• EXERCISE
Nothing but the records beneath, reproduced exactly, should appear in the answer.

* * * * *

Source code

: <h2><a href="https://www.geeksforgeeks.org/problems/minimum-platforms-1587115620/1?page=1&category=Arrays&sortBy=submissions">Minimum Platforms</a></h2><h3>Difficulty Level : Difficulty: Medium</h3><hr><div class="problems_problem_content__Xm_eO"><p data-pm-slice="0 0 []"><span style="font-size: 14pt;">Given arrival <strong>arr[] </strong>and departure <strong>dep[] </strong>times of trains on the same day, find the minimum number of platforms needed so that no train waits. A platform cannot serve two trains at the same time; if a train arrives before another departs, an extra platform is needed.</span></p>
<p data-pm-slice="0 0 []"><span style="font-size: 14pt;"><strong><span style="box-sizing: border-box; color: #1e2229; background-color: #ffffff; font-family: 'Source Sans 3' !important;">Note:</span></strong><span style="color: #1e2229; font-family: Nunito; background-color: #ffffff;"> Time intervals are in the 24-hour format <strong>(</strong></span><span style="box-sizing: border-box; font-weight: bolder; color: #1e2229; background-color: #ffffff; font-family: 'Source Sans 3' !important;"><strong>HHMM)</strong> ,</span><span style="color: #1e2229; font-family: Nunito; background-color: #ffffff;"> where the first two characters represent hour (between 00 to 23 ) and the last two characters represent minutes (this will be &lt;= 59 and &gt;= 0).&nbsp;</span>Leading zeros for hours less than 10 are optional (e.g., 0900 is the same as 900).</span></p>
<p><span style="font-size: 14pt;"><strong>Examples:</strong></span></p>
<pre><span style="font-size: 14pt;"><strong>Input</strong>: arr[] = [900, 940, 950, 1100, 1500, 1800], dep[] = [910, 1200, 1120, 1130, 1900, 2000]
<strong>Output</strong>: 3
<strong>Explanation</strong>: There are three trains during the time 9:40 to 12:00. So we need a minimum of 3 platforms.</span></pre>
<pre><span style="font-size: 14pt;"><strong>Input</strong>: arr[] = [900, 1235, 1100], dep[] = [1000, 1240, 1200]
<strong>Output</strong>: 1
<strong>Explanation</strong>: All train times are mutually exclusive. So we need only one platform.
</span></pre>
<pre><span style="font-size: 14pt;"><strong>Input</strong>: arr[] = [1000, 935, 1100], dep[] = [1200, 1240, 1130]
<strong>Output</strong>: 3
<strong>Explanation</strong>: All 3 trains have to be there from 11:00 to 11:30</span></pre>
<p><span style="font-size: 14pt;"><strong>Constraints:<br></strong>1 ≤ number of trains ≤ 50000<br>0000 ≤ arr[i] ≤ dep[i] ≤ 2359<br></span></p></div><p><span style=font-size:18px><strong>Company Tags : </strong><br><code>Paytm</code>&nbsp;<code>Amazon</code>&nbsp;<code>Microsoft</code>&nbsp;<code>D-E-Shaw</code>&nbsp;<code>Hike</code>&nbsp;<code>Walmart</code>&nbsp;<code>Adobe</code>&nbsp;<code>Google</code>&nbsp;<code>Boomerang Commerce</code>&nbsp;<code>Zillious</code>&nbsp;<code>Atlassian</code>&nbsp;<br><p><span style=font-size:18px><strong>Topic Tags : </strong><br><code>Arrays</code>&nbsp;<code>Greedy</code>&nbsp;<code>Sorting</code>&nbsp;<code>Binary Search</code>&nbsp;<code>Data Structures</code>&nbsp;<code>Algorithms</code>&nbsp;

* * * * *

• FINISHED TASK
Source code

: <h2><a href="https://www.geeksforgeeks.org/problems/minimum-platforms-1587115620/1?page=1&category=Arrays&sortBy=submissions">Minimum Platforms</a></h2><h3>Difficulty Level : Difficulty: Medium</h3><hr><div class="problems_problem_content__Xm_eO"><p data-pm-slice="0 0 []"><span style="font-size: 14pt;">Given arrival <strong>arr[] </strong>and departure <strong>dep[] </strong>times of trains on the same day, find the minimum number of platforms needed so that no train waits. A platform cannot serve two trains at the same time; if a train arrives before another departs, an extra platform is needed.</span></p>
<p data-pm-slice="0 0 []"><span style="font-size: 14pt;"><strong><span style="box-sizing: border-box; color: #1e2229; background-color: #ffffff; font-family: 'Source Sans 3' !important;">Note:</span></strong><span style="color: #1e2229; font-family: Nunito; background-color: #ffffff;"> Time intervals are in the 24-hour format <strong>(</strong></span><span style="box-sizing: border-box; font-weight: bolder; color: #1e2229; background-color: #ffffff; font-family: 'Source Sans 3' !important;"><strong>HHMM)</strong> ,</span><span style="color: #1e2229; font-family: Nunito; background-color: #ffffff;"> where the first two characters represent hour (between 00 to 23 ) and the last two characters represent minutes (this will be &lt;= 59 and &gt;= 0).&nbsp;</span>Leading zeros for hours less than 10 are optional (e.g., 0900 is the same as 900).</span></p>
<p><span style="font-size: 14pt;"><strong>Examples:</strong></span></p>
<pre><span style="font-size: 14pt;"><strong>Input</strong>: arr[] = [900, 940, 950, 1100, 1500, 1800], dep[] = [910, 1200, 1120, 1130, 1900, 2000]
<strong>Output</strong>: 3
<strong>Explanation</strong>: There are three trains during the time 9:40 to 12:00. So we need a minimum of 3 platforms.</span></pre>
<pre><span style="font-size: 14pt;"><strong>Input</strong>: arr[] = [900, 1235, 1100], dep[] = [1000, 1240, 1200]
<strong>Output</strong>: 1
<strong>Explanation</strong>: All train times are mutually exclusive. So we need only one platform.
</span></pre>
<pre><span style="font-size: 14pt;"><strong>Input</strong>: arr[] = [1000, 935, 1100], dep[] = [1200, 1240, 1130]
<strong>Output</strong>: 3
<strong>Explanation</strong>: All 3 trains have to be there from 11:00 to 11:30</span></pre>
<p><span style="font-size: 14pt;"><strong>Constraints:<br></strong>1 ≤ number of trains ≤ 50000<br>0000 ≤ arr[i] ≤ dep[i] ≤ 2359<br></span></p></div><p><span style=font-size:18px><strong>Company Tags : </strong><br><code>Paytm</code>&nbsp;<code>Amazon</code>&nbsp;<code>Microsoft</code>&nbsp;<code>D-E-Shaw</code>&nbsp;<code>Hike</code>&nbsp;<code>Walmart</code>&nbsp;<code>Adobe</code>&nbsp;<code>Google</code>&nbsp;<code>Boomerang Commerce</code>&nbsp;<code>Zillious</code>&nbsp;<code>Atlassian</code>&nbsp;<br><p><span style=font-size:18px><strong>Topic Tags : </strong><br><code>Arrays</code>&nbsp;<code>Greedy</code>&nbsp;<code>Sorting</code>&nbsp;<code>Binary Search</code>&nbsp;<code>Data Structures</code>&nbsp;<code>Algorithms</code>&nbsp;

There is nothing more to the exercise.